I confess I was not suitably affected with the loss of my husband,
nor indeed can I say that I ever loved him as I ought to have
done, or as was proportionable to the good usage I had from
him, for he was a tender, kind, good-humoured man as any
woman could desire; but his brother being so always in my
sight, at least while we were in the country, was a continual
snare to me, and I never was in bed with my husband but I
wished myself in the arms of his brother; and though his brother
never offered me the least kindness that way after our marriage,
but carried it just as a brother out to do, yet it was impossible
for me to do so to him; in short, I committed adultery and incest
with him every day in my desires, which, without doubt, was as
effectually criminal in the nature of the guilt as if I had actually
done it.

Before my husband died his elder brother was married, and
we, being then removed to London, were written to by the old
lady to come and be at the wedding.
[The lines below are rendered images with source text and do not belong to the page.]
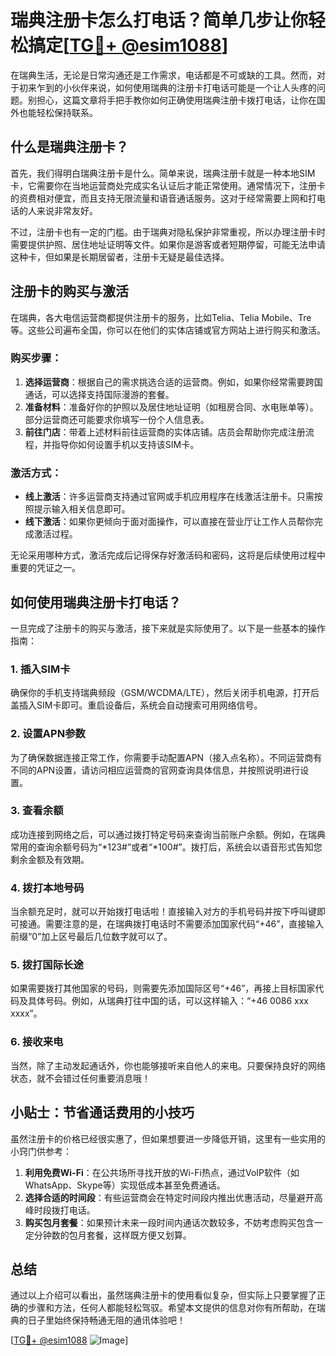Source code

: # 瑞典注册卡怎么打电话？简单几步让你轻松搞定[[TG💪+ @esim1088](https://t.me/s/esim1088)]

在瑞典生活，无论是日常沟通还是工作需求，电话都是不可或缺的工具。然而，对于初来乍到的小伙伴来说，如何使用瑞典的注册卡打电话可能是一个让人头疼的问题。别担心，这篇文章将手把手教你如何正确使用瑞典注册卡拨打电话，让你在国外也能轻松保持联系。

## 什么是瑞典注册卡？

首先，我们得明白瑞典注册卡是什么。简单来说，瑞典注册卡就是一种本地SIM卡，它需要你在当地运营商处完成实名认证后才能正常使用。通常情况下，注册卡的资费相对便宜，而且支持无限流量和语音通话服务。这对于经常需要上网和打电话的人来说非常友好。

不过，注册卡也有一定的门槛。由于瑞典对隐私保护非常重视，所以办理注册卡时需要提供护照、居住地址证明等文件。如果你是游客或者短期停留，可能无法申请这种卡，但如果是长期居留者，注册卡无疑是最佳选择。

## 注册卡的购买与激活

在瑞典，各大电信运营商都提供注册卡的服务，比如Telia、Telia Mobile、Tre等。这些公司遍布全国，你可以在他们的实体店铺或官方网站上进行购买和激活。

### 购买步骤：

1. **选择运营商**：根据自己的需求挑选合适的运营商。例如，如果你经常需要跨国通话，可以选择支持国际漫游的套餐。
2. **准备材料**：准备好你的护照以及居住地址证明（如租房合同、水电账单等）。部分运营商还可能要求你填写一份个人信息表。
3. **前往门店**：带着上述材料前往运营商的实体店铺。店员会帮助你完成注册流程，并指导你如何设置手机以支持该SIM卡。

### 激活方式：

- **线上激活**：许多运营商支持通过官网或手机应用程序在线激活注册卡。只需按照提示输入相关信息即可。
- **线下激活**：如果你更倾向于面对面操作，可以直接在营业厅让工作人员帮你完成激活过程。

无论采用哪种方式，激活完成后记得保存好激活码和密码，这将是后续使用过程中重要的凭证之一。

## 如何使用瑞典注册卡打电话？

一旦完成了注册卡的购买与激活，接下来就是实际使用了。以下是一些基本的操作指南：

### 1. 插入SIM卡

确保你的手机支持瑞典频段（GSM/WCDMA/LTE），然后关闭手机电源，打开后盖插入SIM卡即可。重启设备后，系统会自动搜索可用网络信号。

### 2. 设置APN参数

为了确保数据连接正常工作，你需要手动配置APN（接入点名称）。不同运营商有不同的APN设置，请访问相应运营商的官网查询具体信息，并按照说明进行设置。

### 3. 查看余额

成功连接到网络之后，可以通过拨打特定号码来查询当前账户余额。例如，在瑞典常用的查询余额号码为“*123#”或者“*100#”。拨打后，系统会以语音形式告知您剩余金额及有效期。

### 4. 拨打本地号码

当余额充足时，就可以开始拨打电话啦！直接输入对方的手机号码并按下呼叫键即可接通。需要注意的是，在瑞典拨打电话时不需要添加国家代码“+46”，直接输入前缀“0”加上区号最后几位数字就可以了。

### 5. 拨打国际长途

如果需要拨打其他国家的号码，则需要先添加国际区号“+46”，再接上目标国家代码及具体号码。例如，从瑞典打往中国的话，可以这样输入：“+46 0086 xxx xxxx”。

### 6. 接收来电

当然，除了主动发起通话外，你也能够接听来自他人的来电。只要保持良好的网络状态，就不会错过任何重要消息哦！

## 小贴士：节省通话费用的小技巧

虽然注册卡的价格已经很实惠了，但如果想要进一步降低开销，这里有一些实用的小窍门供参考：

1. **利用免费Wi-Fi**：在公共场所寻找开放的Wi-Fi热点，通过VoIP软件（如WhatsApp、Skype等）实现低成本甚至免费通话。
2. **选择合适的时间段**：有些运营商会在特定时间段内推出优惠活动，尽量避开高峰时段拨打电话。
3. **购买包月套餐**：如果预计未来一段时间内通话次数较多，不妨考虑购买包含一定分钟数的包月套餐，这样既方便又划算。

## 总结

通过以上介绍可以看出，虽然瑞典注册卡的使用看似复杂，但实际上只要掌握了正确的步骤和方法，任何人都能轻松驾驭。希望本文提供的信息对你有所帮助，在瑞典的日子里始终保持畅通无阻的通讯体验吧！

[[TG💪+ @esim1088](https://t.me/s/esim1088) ![Image](https://i.postimg.cc/4NQfJmqS/Snipaste-2025-05-13-00-14-12.png)]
My husband went, but I
pretended indisposition, and that I could not possibly travel,
so I stayed behind; for, in short, I could not bear the sight of
his being given to another woman, though I knew I was never
to have him myself.

I was now, as above, left loose to the world, and being still
young and handsome, as everybody said of me, and I assure
you I thought myself so, and with a tolerable fortune in my
pocket, I put no small value upon myself. I was courted by
several very considerable tradesmen, and particularly very
warmly by one, a linen-draper, at whose house, after my
husband's death, I took a lodging, his sister being my acquaintance.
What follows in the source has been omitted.